Paediatric idiopathic intracranial hypertension: Epidemiology, clinical features and treatment outcomes in a tertiary care centre in Western Australia

Aim

This retrospective study aims to analyse the epidemiology, clinical and neuroimaging features, treatment modalities, and outcomes of paediatric idiopathic intracranial hypertension (IIH) in a tertiary care centre in Australia.

Methods

Using the International Classification of Diseases Diagnostic Criteria for IIH, we identified and analysed a cohort of children diagnosed with IIH over a 5-year period (2017–2022). Data on patient demographics, symptomatology, examination findings, investigative results, treatments and outcomes were collected from medical records and electronic health records.

Results

A total of 45 cases were analysed. The pre-pubertal group saw a male predominance and the post-pubertal a female one. Increased body mass index was an associated comorbidity in majority of patients. Headaches (89%) and visual symptoms (56%) were the most common symptoms, with tinnitus also seen in 20% of patients. Papilledema was detected in 91% of the cases examined. The commonest neuroimaging features were optic nerve sheath distention (78%) and empty sella (49%). Acetazolamide was the primary treatment, with most patients responding well. Only a minority required surgical intervention. Long-term resolution of headaches was achieved in 89% of patients.

Conclusions

The incidence of paediatric IIH in the West Australian population appears relatively high.
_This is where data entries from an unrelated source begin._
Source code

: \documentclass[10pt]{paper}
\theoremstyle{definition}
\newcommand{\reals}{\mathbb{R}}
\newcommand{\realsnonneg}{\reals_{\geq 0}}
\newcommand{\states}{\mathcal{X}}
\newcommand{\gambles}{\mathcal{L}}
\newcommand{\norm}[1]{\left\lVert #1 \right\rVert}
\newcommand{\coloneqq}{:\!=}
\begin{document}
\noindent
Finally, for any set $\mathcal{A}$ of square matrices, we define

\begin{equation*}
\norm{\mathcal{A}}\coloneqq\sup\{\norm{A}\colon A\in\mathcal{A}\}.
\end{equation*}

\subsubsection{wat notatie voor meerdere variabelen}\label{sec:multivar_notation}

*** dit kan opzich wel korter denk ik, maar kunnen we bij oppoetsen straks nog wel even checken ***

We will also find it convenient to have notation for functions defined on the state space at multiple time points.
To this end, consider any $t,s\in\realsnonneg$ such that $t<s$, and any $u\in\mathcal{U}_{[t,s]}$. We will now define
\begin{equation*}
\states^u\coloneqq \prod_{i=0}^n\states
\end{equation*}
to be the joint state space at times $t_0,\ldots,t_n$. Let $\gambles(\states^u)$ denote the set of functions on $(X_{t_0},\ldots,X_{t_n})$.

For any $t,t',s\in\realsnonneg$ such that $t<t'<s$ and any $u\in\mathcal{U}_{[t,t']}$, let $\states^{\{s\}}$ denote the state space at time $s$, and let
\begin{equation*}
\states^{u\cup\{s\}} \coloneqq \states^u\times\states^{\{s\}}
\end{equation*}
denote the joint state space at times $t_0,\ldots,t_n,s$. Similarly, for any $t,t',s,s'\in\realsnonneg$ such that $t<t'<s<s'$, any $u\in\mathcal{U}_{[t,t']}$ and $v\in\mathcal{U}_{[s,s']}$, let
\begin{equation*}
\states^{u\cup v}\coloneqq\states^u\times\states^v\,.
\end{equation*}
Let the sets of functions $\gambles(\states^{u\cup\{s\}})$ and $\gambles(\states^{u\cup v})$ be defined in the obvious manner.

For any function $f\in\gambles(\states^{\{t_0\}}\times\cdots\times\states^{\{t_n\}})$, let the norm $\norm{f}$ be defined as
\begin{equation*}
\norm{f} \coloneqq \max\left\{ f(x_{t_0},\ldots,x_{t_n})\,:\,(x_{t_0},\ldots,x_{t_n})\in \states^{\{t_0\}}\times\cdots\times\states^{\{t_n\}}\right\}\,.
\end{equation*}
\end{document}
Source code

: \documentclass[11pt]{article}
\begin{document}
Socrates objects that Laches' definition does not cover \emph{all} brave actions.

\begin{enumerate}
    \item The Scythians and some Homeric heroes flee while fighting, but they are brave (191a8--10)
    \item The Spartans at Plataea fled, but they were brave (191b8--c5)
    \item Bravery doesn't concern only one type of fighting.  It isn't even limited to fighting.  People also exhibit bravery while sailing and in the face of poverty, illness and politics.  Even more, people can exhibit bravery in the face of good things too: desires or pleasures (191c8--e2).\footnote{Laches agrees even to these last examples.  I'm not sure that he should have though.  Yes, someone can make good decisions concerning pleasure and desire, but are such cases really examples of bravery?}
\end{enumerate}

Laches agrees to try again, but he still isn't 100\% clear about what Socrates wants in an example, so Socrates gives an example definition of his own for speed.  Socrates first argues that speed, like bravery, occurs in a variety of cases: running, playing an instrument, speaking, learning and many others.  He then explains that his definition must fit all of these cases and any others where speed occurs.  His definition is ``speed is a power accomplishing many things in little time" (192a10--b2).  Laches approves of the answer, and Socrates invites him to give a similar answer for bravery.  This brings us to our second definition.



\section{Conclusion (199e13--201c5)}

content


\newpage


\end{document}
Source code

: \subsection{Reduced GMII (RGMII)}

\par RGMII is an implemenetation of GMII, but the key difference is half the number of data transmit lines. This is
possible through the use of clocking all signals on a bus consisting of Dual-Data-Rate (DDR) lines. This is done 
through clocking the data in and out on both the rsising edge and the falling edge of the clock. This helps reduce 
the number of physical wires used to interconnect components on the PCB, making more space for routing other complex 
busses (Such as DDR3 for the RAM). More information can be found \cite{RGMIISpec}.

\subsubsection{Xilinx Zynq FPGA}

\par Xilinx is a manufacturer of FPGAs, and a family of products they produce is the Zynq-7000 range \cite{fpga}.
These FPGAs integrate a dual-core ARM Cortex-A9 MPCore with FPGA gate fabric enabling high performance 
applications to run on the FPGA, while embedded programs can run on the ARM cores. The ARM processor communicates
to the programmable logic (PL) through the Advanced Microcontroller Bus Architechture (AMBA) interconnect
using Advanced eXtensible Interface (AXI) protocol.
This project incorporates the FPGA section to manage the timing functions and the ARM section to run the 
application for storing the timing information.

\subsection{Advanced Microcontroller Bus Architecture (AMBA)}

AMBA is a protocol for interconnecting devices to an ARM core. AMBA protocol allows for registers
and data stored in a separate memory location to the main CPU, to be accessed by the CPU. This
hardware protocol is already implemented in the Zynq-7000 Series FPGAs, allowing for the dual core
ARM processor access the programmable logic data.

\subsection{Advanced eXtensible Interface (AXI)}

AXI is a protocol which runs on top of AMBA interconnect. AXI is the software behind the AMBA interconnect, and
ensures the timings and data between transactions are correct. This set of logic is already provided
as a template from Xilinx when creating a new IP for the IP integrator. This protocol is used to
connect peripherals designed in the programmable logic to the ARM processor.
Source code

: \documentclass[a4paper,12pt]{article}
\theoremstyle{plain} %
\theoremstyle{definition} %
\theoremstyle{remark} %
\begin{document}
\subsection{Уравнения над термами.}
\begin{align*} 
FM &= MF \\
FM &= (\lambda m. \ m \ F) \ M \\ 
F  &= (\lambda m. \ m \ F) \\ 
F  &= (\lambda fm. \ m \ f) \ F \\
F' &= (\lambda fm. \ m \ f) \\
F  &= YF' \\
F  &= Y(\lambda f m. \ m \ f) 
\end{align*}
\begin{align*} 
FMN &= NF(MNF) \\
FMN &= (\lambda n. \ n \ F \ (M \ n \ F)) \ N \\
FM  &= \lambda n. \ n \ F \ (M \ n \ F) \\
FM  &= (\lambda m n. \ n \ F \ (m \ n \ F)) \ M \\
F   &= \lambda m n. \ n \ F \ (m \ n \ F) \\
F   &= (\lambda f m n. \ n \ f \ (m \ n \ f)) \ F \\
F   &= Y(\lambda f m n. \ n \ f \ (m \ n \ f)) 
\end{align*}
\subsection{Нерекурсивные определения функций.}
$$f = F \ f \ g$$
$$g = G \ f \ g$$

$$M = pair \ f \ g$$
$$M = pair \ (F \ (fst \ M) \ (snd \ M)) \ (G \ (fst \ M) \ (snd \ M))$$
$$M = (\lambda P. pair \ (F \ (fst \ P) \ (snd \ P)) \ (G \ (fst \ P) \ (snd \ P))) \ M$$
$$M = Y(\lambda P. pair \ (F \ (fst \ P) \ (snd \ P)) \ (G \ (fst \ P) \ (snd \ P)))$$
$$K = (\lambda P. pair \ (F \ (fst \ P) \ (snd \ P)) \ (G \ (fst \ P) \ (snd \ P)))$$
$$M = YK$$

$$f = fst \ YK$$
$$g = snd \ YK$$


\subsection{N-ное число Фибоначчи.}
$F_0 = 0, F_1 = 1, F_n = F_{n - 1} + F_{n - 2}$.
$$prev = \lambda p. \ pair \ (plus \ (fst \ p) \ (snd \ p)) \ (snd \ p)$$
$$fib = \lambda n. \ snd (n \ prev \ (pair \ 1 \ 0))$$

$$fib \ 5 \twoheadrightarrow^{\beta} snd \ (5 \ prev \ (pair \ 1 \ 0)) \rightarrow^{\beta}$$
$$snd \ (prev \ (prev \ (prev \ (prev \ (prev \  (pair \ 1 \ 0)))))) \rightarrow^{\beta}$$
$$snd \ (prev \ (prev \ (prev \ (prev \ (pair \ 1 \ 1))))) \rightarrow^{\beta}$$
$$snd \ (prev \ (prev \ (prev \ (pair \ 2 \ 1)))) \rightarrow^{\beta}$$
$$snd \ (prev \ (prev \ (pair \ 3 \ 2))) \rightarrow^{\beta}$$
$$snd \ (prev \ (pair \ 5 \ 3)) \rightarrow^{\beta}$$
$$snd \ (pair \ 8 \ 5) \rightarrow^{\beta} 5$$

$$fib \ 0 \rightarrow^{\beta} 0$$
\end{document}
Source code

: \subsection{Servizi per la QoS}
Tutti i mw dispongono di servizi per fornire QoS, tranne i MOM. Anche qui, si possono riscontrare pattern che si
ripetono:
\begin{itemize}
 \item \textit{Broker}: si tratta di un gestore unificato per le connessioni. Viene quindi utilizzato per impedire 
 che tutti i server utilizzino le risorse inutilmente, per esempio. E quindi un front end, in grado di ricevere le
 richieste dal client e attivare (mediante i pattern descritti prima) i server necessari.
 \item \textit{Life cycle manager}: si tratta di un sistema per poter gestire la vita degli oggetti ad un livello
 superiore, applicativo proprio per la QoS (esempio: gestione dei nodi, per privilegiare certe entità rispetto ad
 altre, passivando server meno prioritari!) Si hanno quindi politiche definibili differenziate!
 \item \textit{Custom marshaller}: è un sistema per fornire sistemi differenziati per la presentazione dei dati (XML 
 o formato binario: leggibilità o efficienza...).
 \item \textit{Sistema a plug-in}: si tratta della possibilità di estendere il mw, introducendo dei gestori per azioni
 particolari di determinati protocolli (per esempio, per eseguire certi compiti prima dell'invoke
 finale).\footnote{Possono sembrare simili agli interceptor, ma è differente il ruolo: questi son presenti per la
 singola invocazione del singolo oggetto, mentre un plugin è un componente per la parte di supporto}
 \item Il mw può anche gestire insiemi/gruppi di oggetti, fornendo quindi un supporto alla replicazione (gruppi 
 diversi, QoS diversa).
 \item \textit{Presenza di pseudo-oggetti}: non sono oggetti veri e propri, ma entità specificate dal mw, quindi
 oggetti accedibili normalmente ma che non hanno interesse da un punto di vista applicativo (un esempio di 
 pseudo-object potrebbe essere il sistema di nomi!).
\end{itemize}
It presents with subtle symptoms, emphasising the need for increased awareness among health-care providers. Younger children may represent a distinct subgroup with unique clinical features. Timely diagnosis and aggressive medical management lead to favourable outcomes. However, weight loss interventions showed limited effectiveness. This study underscores the importance of early recognition and management of paediatric IIH to optimise patient outcomes.